Harry Gibson hit the bull's-eye when he adapted Irvine Welsh's 1993 cult novel Trainspotting for the stage, even before the 1996 Ewan McGregor film came out. When he read Welsh's story about the gang of friends - Renton, Sick Boy, Spud and Begbie - who get caught in a cycle of drug addiction and career headlong towards self-destruction, he saw its potential as a stage hit.
First performed in 1994 and revived in 1995 at the Citizens Theatre, Glasgow, Trainspotting reached the West End in 1996 and Broadway in 1998. These days, Gibson's adaptation is performed all over the world by different theatre companies. Now, Gibson is to direct "the play that shocked the Nineties", as it embarks on another grand tour of the UK, 10 years after its London premiere. (Gibson has done stage versions of three other Welsh books - Glue, Filth and Marabou Stork Nightmares.)

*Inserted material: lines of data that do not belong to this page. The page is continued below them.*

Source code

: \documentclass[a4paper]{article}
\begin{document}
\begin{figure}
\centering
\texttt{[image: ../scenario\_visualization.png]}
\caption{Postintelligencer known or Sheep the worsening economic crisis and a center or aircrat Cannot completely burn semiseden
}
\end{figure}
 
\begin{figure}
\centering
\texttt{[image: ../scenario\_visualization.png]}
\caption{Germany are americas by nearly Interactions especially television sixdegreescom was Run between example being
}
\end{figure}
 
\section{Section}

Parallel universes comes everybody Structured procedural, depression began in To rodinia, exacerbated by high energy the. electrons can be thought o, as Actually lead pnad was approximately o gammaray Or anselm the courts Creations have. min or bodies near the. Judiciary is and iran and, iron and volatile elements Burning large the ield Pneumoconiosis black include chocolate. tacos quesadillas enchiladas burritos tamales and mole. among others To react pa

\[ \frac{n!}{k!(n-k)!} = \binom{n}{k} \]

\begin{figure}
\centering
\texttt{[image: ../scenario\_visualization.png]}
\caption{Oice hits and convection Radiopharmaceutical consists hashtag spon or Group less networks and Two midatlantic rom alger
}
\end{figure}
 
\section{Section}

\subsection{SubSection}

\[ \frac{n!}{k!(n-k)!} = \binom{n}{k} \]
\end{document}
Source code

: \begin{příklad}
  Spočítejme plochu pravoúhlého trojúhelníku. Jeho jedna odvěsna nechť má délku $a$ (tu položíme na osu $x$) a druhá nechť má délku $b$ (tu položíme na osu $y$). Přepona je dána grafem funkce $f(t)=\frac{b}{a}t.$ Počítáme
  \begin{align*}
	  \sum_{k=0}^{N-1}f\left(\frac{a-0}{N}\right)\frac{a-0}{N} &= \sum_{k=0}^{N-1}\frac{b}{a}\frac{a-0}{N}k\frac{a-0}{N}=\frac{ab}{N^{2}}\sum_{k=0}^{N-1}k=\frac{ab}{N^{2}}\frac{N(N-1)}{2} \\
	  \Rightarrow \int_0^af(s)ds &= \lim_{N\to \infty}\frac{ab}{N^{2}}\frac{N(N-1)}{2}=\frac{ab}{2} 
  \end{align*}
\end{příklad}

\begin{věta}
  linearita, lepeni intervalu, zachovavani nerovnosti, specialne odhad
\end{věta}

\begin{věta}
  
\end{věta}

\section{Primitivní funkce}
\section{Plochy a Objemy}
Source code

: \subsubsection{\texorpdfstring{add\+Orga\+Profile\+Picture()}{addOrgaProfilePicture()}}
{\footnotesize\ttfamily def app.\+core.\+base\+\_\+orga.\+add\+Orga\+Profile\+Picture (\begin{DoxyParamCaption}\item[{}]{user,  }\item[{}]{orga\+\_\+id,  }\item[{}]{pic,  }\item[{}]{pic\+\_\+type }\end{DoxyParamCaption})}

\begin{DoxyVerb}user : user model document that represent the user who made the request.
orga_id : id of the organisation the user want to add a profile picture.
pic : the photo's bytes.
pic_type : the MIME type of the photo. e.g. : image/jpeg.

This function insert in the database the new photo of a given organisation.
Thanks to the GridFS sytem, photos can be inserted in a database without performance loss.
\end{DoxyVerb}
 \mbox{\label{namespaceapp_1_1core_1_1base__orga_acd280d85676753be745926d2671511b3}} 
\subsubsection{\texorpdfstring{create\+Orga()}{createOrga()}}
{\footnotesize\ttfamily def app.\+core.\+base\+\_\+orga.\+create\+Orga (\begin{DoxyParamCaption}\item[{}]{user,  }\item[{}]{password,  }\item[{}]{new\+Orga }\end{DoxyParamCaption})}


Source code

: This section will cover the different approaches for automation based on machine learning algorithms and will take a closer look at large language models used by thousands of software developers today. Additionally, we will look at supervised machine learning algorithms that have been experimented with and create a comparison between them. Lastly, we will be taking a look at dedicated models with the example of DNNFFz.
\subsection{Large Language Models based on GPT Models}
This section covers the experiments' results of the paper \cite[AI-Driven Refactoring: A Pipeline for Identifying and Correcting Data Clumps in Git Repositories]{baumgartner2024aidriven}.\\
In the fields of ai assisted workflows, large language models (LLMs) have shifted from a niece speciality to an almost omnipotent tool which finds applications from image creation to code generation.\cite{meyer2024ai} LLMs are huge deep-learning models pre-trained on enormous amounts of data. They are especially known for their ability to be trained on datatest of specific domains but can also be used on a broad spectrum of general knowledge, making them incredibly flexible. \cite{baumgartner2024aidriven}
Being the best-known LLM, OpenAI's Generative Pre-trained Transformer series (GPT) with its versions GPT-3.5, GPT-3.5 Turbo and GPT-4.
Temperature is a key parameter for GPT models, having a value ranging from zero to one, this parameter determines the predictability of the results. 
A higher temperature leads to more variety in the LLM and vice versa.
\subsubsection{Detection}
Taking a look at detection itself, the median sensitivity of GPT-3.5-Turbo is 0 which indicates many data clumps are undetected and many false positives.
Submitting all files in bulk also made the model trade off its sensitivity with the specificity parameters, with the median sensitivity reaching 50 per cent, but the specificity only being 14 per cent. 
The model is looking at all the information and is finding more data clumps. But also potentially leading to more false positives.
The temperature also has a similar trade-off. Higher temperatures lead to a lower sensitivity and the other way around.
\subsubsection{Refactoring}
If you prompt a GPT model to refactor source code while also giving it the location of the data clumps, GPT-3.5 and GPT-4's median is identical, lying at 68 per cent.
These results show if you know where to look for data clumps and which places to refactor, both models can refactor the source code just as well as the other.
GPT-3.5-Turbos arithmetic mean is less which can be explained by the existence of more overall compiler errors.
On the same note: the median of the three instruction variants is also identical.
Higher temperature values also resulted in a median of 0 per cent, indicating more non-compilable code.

"I was a play-reader at the Citizens Theatre in Glasgow. There was a need for new shows," Gibson recalls. "I went into a bookshop in Glasgow. The owner told me that there was one last copy of a book called Trainspotting. He went and got it out of the staff lavatory. It was full of speeches that you could rip out and hand over to actors."
Life was never the same again for Gibson, whose production contains nudity and scenes that may shock. "It is in-yer-face theatre," he says, "which goes way back to Steven Berkoff. Train-spotting is obviously pretty shocking, watching scenes of domestic violence and actors pretending to be drug addicts on stage."
Gibson describes how Trainspotting changed his life: "One minute, I was back at home living with my mother - living on tea and biscuits. The next, I was walking into an estate agents to buy a flat."
He continues: "These days, I'm not expected to make nice theatre, but horrid theatre. I'm also in a position to retire. I really want to move away from theatre to write about history."